Insights into the effects of glycosylation and the monosaccharide-binding activity of the plant lectin CrataBL.

Abstract

CrataBL is a glycoprotein isolated from Crataeva tapia bark, containing two N-glycosylation sites. It has been identified to present lectin activity with some specificity for binding glucose over galactose. However, to date, no information on the effects of glycosylation or CrataBL monosaccharide-binding sites and monosaccharide specificity has been obtained. Thus, molecular docking and molecular dynamics simulations were employed to characterize the glycosylated CrataBL conformation and dynamics in aqueous solutions, as well as the molecular basis for its binding specificity.
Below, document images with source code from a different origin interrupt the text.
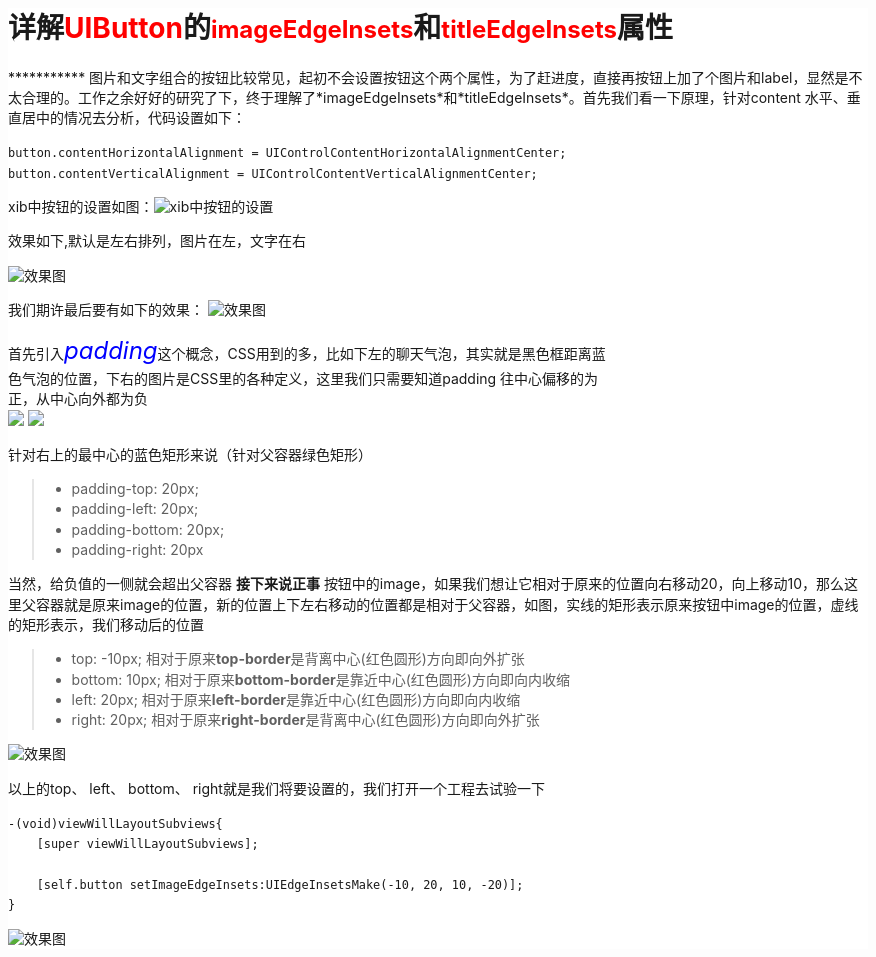 

<h1>详解<span style = "color: red">UIButton</span>的<span style = "font-Size:24px; color: red">imageEdgeInsets</span>和<span  style = "font-Size:24px; color: red">titleEdgeInsets</span>属性</h1> 
***********
图片和文字组合的按钮比较常见，起初不会设置按钮这个两个属性，为了赶进度，直接再按钮上加了个图片和label，显然是不太合理的。工作之余好好的研究了下，终于理解了*imageEdgeInsets*和*titleEdgeInsets*。首先我们看一下原理，针对content 水平、垂直居中的情况去分析，代码设置如下：

```objc
button.contentHorizontalAlignment = UIControlContentHorizontalAlignmentCenter;
button.contentVerticalAlignment = UIControlContentVerticalAlignmentCenter;

```
xib中按钮的设置如图：![xib中按钮的设置](image/1.png)

效果如下,默认是左右排列，图片在左，文字在右

![效果图](image/2.png)

我们期许最后要有如下的效果：
![效果图](image/3.png)

<div style = "display = block; width:600px">首先引入<span style = "font-style:italic; color: blue; font-Size:24px">padding</span>这个概念，CSS用到的多，比如下左的聊天气泡，其实就是黑色框距离蓝色气泡的位置，下右的图片是CSS里的各种定义，这里我们只需要知道padding 往中心偏移的为正，从中心向外都为负</div>
<img src = "image/4.png">
<img = src = "image/5.png", width = 40%>

针对右上的最中心的蓝色矩形来说（针对父容器绿色矩形）
> * padding-top: 20px; 
> * padding-left: 20px;
> * padding-bottom: 20px;
> * padding-right: 20px

当然，给负值的一侧就会超出父容器
**接下来说正事**
按钮中的image，如果我们想让它相对于原来的位置向右移动20，向上移动10，那么这里父容器就是原来image的位置，新的位置上下左右移动的位置都是相对于父容器，如图，实线的矩形表示原来按钮中image的位置，虚线的矩形表示，我们移动后的位置
> * top: -10px; 相对于原来**top-border**是背离中心(红色圆形)方向即向外扩张
> * bottom: 10px; 相对于原来**bottom-border**是靠近中心(红色圆形)方向即向内收缩
> * left: 20px; 相对于原来**left-border**是靠近中心(红色圆形)方向即向内收缩
> * right: 20px; 相对于原来**right-border**是背离中心(红色圆形)方向即向外扩张
> 

![效果图](image/6.png)

以上的top、 left、 bottom、 right就是我们将要设置的，我们打开一个工程去试验一下

```objc
-(void)viewWillLayoutSubviews{
    [super viewWillLayoutSubviews];
  
    [self.button setImageEdgeInsets:UIEdgeInsetsMake(-10, 20, 10, -20)];
}

```
![效果图](image/7.png)
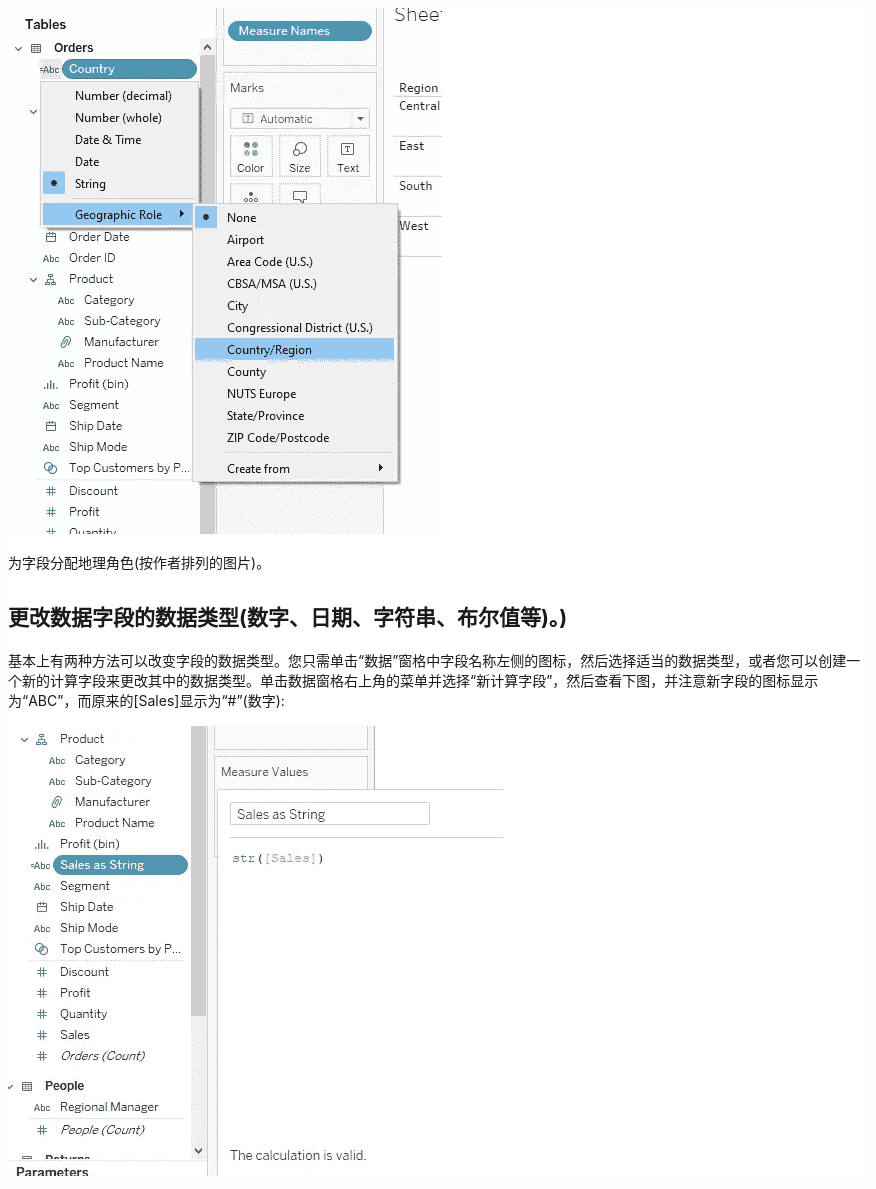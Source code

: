 ![](img/a5de4697e5401c81bd3dc666757e89b2.png)

为字段分配地理角色(按作者排列的图片)。

## 更改数据字段的数据类型(数字、日期、字符串、布尔值等)。)

基本上有两种方法可以改变字段的数据类型。您只需单击“数据”窗格中字段名称左侧的图标，然后选择适当的数据类型，或者您可以创建一个新的计算字段来更改其中的数据类型。单击数据窗格右上角的菜单并选择“新计算字段”，然后查看下图，并注意新字段的图标显示为“ABC”，而原来的[Sales]显示为“#”(数字):

![](img/e58c520525e5d51805d0c2d2a9378adc.png)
The obtained results indicate both local and distant conformational stabilization effects of N-linked glycans over CrataBL protein moiety. Regarding its lectin activity, molecular docking calculations were performed in two possible binding sites, identified through sequence-based, structure-based and evolutionary information, using α- and β-anomeric states of the monosaccharides. The obtained poses were further refined through molecular dynamics simulations, suggesting that positively-charged amino acids dictate the binding preference for glucose over galactose in both sites. In addition, a possible preference for β-monosaccharides was proposed. Such data are expected to contribute to a better comprehension of the lectins monosaccharide-binding activities and carbohydrate-binding site structures.